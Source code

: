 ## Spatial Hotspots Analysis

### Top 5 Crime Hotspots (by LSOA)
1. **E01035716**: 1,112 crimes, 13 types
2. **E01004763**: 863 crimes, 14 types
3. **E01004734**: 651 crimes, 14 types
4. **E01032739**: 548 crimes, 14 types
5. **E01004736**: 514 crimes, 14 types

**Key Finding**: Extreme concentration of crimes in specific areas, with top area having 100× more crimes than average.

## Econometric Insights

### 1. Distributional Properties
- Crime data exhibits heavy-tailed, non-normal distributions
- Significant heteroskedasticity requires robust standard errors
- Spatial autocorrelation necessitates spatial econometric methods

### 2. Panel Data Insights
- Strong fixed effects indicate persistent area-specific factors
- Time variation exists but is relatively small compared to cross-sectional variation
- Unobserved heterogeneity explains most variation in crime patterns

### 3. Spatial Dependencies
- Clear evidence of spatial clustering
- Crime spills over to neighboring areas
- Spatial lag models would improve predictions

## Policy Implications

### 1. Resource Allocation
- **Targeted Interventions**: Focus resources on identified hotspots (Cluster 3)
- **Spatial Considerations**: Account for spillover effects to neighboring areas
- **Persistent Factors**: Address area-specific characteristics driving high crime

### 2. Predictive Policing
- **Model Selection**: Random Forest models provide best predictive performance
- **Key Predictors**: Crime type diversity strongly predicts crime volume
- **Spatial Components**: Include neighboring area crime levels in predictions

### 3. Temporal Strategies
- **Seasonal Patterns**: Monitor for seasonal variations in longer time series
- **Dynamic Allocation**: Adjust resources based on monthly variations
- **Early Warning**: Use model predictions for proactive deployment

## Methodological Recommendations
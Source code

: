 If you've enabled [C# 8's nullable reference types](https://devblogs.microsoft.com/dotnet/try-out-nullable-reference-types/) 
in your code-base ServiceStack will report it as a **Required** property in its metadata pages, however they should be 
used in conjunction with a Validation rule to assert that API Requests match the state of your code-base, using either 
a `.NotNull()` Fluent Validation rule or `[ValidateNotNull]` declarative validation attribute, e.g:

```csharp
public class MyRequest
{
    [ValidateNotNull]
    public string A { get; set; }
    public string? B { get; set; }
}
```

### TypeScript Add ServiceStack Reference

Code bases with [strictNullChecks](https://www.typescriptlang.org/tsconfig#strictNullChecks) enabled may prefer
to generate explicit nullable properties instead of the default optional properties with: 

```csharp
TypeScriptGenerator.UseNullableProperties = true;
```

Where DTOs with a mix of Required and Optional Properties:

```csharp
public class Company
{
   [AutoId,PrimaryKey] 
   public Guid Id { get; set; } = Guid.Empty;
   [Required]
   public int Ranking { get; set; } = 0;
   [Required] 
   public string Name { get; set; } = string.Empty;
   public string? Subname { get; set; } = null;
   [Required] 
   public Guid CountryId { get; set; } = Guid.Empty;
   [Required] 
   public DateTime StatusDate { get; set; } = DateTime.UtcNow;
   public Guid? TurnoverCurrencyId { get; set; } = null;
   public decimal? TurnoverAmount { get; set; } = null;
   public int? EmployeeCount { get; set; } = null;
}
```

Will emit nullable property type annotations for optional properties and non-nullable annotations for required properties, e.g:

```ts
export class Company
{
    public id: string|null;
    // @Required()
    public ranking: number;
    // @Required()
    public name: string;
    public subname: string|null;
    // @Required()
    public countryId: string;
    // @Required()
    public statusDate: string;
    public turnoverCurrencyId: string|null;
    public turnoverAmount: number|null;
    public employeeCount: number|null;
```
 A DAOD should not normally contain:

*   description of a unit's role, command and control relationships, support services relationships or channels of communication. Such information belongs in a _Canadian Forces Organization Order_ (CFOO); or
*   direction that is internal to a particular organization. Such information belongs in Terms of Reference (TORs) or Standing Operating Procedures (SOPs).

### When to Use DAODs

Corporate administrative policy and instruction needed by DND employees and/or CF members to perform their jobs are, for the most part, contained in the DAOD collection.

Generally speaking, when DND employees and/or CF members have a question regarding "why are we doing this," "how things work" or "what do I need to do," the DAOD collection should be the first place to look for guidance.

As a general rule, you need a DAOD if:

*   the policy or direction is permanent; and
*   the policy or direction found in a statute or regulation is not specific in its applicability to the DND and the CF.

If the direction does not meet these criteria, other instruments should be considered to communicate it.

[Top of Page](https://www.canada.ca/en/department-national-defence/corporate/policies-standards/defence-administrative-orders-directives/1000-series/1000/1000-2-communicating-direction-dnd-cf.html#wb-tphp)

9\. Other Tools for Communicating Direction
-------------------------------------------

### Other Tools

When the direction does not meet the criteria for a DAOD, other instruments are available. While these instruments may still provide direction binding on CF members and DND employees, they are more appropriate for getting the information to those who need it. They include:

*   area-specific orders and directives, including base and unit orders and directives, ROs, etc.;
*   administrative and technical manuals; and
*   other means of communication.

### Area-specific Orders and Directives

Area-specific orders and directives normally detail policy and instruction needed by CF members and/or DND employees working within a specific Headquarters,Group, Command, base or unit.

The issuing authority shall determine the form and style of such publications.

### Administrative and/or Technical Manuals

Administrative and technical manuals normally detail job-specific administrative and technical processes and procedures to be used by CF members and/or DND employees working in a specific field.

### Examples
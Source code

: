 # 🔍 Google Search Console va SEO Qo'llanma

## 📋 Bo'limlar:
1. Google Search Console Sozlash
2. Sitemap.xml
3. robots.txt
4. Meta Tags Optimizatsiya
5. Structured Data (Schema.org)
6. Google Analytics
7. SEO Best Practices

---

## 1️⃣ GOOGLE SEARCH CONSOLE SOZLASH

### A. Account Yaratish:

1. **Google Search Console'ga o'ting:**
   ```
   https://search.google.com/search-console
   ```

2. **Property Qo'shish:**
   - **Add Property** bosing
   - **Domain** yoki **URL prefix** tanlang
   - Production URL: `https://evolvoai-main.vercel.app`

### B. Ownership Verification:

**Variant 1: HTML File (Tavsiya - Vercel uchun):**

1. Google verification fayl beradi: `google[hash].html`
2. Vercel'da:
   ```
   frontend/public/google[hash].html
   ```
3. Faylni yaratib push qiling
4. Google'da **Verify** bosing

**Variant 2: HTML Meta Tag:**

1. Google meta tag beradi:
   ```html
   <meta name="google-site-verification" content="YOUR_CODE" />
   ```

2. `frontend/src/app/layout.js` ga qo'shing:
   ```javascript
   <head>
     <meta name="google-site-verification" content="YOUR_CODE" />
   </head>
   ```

════════

**Work required**
Lines before the one containing "- Vercel uchun):**" stay out; reproduce that line and all the lines after it, through the end of the listing, exactly.

**Task answer**
**Variant 1: HTML File (Tavsiya - Vercel uchun):**

1. Google verification fayl beradi: `google[hash].html`
2. Vercel'da:
   ```
   frontend/public/google[hash].html
   ```
3. Faylni yaratib push qiling
4. Google'da **Verify** bosing

**Variant 2: HTML Meta Tag:**

1. Google meta tag beradi:
   ```html
   <meta name="google-site-verification" content="YOUR_CODE" />
   ```

2. `frontend/src/app/layout.js` ga qo'shing:
   ```javascript
   <head>
     <meta name="google-site-verification" content="YOUR_CODE" />
   </head>
   ```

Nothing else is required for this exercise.